In November, the Federal Prosecutor’s Office (MPF) asked to review the convictions for hunting animals threatened with extinction and illegal use of weapons in relation to a group of jaguar hunters in Acre. None of the members of the criminal association were arrested. The agency also filed a civil action seeking compensation for damages to biodiversity arising from the killing of animals. Now, the definition of harsher penalties for the group is in the hands of the Federal Regional Court of the 1st Region (TRF1).

Prosecutor Humberto de Aguiar Júnior, from Acre’s MPF, says these accusations present foolproof evidence the convicts organized weekly hunts, sometimes paid by farmers whose livestock was targeted by the jaguars. In 11 instances registered by the Federal Police in just three months, eight jaguars, 13 capybaras, 10 peccary, and two deer were slaughtered. The group attracted the cats with esturradores (instruments that imitate jaguar sounds) and with meat and animal carcasses (a practice known as ceva). The hunters relied on dogs and heavy weaponry. “However, the judge understood that only five hunts were confirmed, even with exchanges of messages organizing the attacks and photos of animals being killed,” he said. 

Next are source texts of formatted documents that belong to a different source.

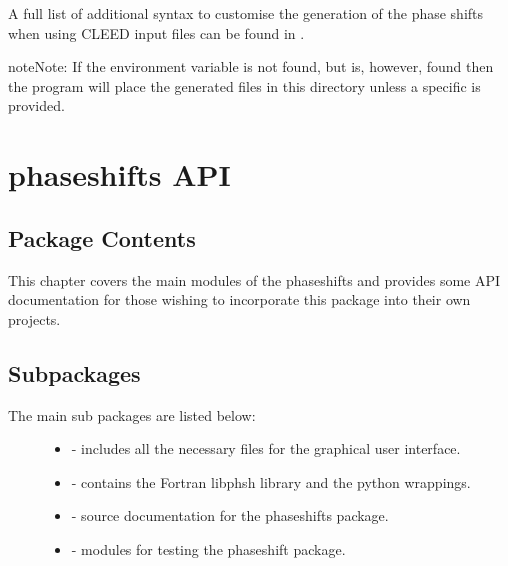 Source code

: \documentclass[letterpaper,10pt,english]{sphinxmanual}
\begin{document}
A full list of additional syntax to customise the generation of the phase shifts
when using CLEED input files can be found in
{\hyperref[modules:phaseshifts.leed.Converter.import_CLEED]{}}.

\begin{notice}{note}{Note:}
If the  environment variable is not found, but
 is, however, found then the program will place the generated
files in this directory unless a specific  is provided.
\end{notice}


\chapter{phaseshifts API}
\label{modules:phaseshifts-api}\label{modules:api}\label{modules::doc}

\section{Package Contents}
\label{modules:package-contents}
This chapter covers the main modules of the phaseshifts and provides some API documentation
for those wishing to incorporate this package into their own projects.
\label{modules:module-phaseshifts}

\section{Subpackages}
\label{modules:subpackages}\begin{description}
\item[{The main sub packages are listed below:}] \leavevmode\begin{itemize}
\item {} 
 - includes all the necessary files for the graphical user interface.

\item {} 
 - contains the Fortran libphsh library and the python wrappings.

\item {} 
 - source documentation for the phaseshifts package.

\item {} 
 - modules for testing the phaseshift package.

\end{itemize}

\end{description}
\end{document}
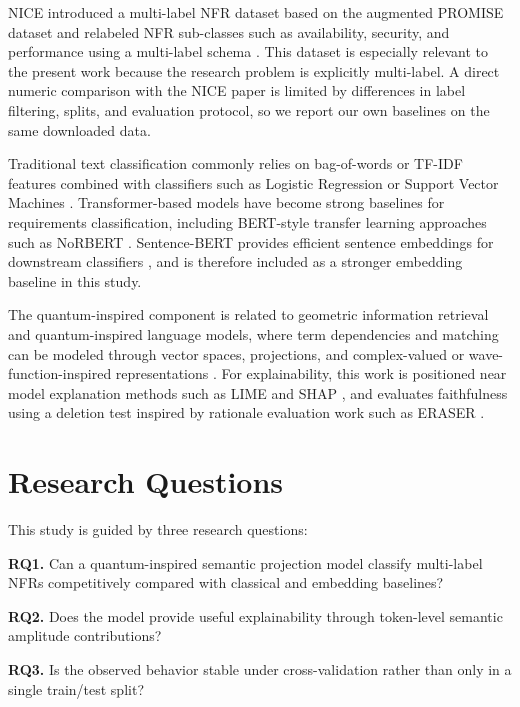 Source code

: \documentclass[runningheads]{llncs}
\begin{document}
NICE introduced a multi-label NFR dataset based on the augmented PROMISE dataset
and relabeled NFR sub-classes such as availability, security, and performance
using a multi-label schema \cite{nice_dataset,nice_preprint}. This dataset is
especially relevant to the present work because the research problem is
explicitly multi-label. A direct numeric comparison with the NICE paper is
limited by differences in label filtering, splits, and evaluation protocol, so
we report our own baselines on the same downloaded data.

Traditional text classification commonly relies on bag-of-words or TF-IDF
features combined with classifiers such as Logistic Regression or Support Vector
Machines \cite{sebastiani2002machine}. Transformer-based models have become
strong baselines for requirements classification, including BERT-style transfer
learning approaches such as NoRBERT \cite{devlin2019bert,hey2020norbert}.
Sentence-BERT provides efficient sentence embeddings for downstream classifiers
\cite{reimers2019sentencebert}, and is therefore included as a stronger
embedding baseline in this study.

The quantum-inspired component is related to geometric information retrieval and
quantum-inspired language models, where term dependencies and matching can be
modeled through vector spaces, projections, and complex-valued or
wave-function-inspired representations
\cite{vanrijsbergen2004geometry,sordoni2013quantum,zhang2018quantum,li2019cnm}.
For explainability, this work is positioned near model explanation methods such
as LIME and SHAP \cite{ribeiro2016lime,lundberg2017shap}, and evaluates
faithfulness using a deletion test inspired by rationale evaluation work such
as ERASER \cite{deyoung2020eraser}.

\section{Research Questions}
This study is guided by three research questions:

\textbf{RQ1.} Can a quantum-inspired semantic projection model classify
multi-label NFRs competitively compared with classical and embedding baselines?

\textbf{RQ2.} Does the model provide useful explainability through token-level
semantic amplitude contributions?

\textbf{RQ3.} Is the observed behavior stable under cross-validation rather than
only in a single train/test split?
\end{document}

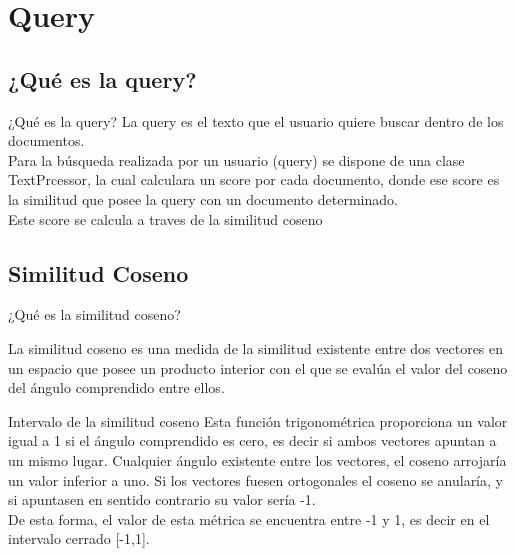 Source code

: \section{Query}\label{sec:query}

\subsection{¿Qué es la query?}
\begin{frame}{¿Qué es la query?}
        La query es el texto que el usuario quiere buscar dentro de los documentos.\\
        \pause  \vspace*{0.3cm}     
        Para la búsqueda realizada por un usuario (query) se dispone de una clase TextPrcessor,
        la cual calculara un score por cada documento, donde ese score es la similitud que
        posee la query con un documento determinado.\\
        \pause \vspace*{0.3cm}
        Este score se calcula a traves de la similitud coseno
\end{frame}

\subsection{Similitud Coseno}
\begin{frame}{¿Qué es la similitud coseno?}
        \begin{center}
                La similitud coseno es una medida de la similitud existente entre dos vectores en un espacio 
                que posee un producto interior con el que se evalúa el valor del coseno del ángulo comprendido 
                entre ellos.
        \end{center}
\end{frame}

\begin{frame}{Intervalo de la similitud coseno}
        Esta función trigonométrica proporciona un valor igual a 1 si el ángulo comprendido es cero,
        es decir si ambos vectores apuntan a un mismo lugar. \pause
        Cualquier ángulo existente entre los vectores, el coseno arrojaría un valor inferior a uno. \pause
        Si los vectores fuesen ortogonales el coseno se anularía, \pause
        y si apuntasen en sentido contrario su valor sería -1. \\
        \pause \vspace*{0.3cm}
        De esta forma, el valor de esta métrica se encuentra entre -1 y 1, es decir en el intervalo cerrado [-1,1].
\end{frame}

The dentist Temistocles Barbosa Freire, the physician Gílson Dória de Lucena Júnior, the prison agent Gisleno José Oliveira de Araújo Sá, the farmer Gilvan Souza Nunes, and the cowherd Sebastião Júnior de Oliveira Costa were sentenced to pay fines and imprisonment from six months to three years in an open prison regime. The Judiciary worker Sinézio Adriano de Oliveira Júnior and the electrician Manoel Alves de Oliveira were acquitted. Investigations indicate that Themistocles could have killed over a thousand jaguars over three decades.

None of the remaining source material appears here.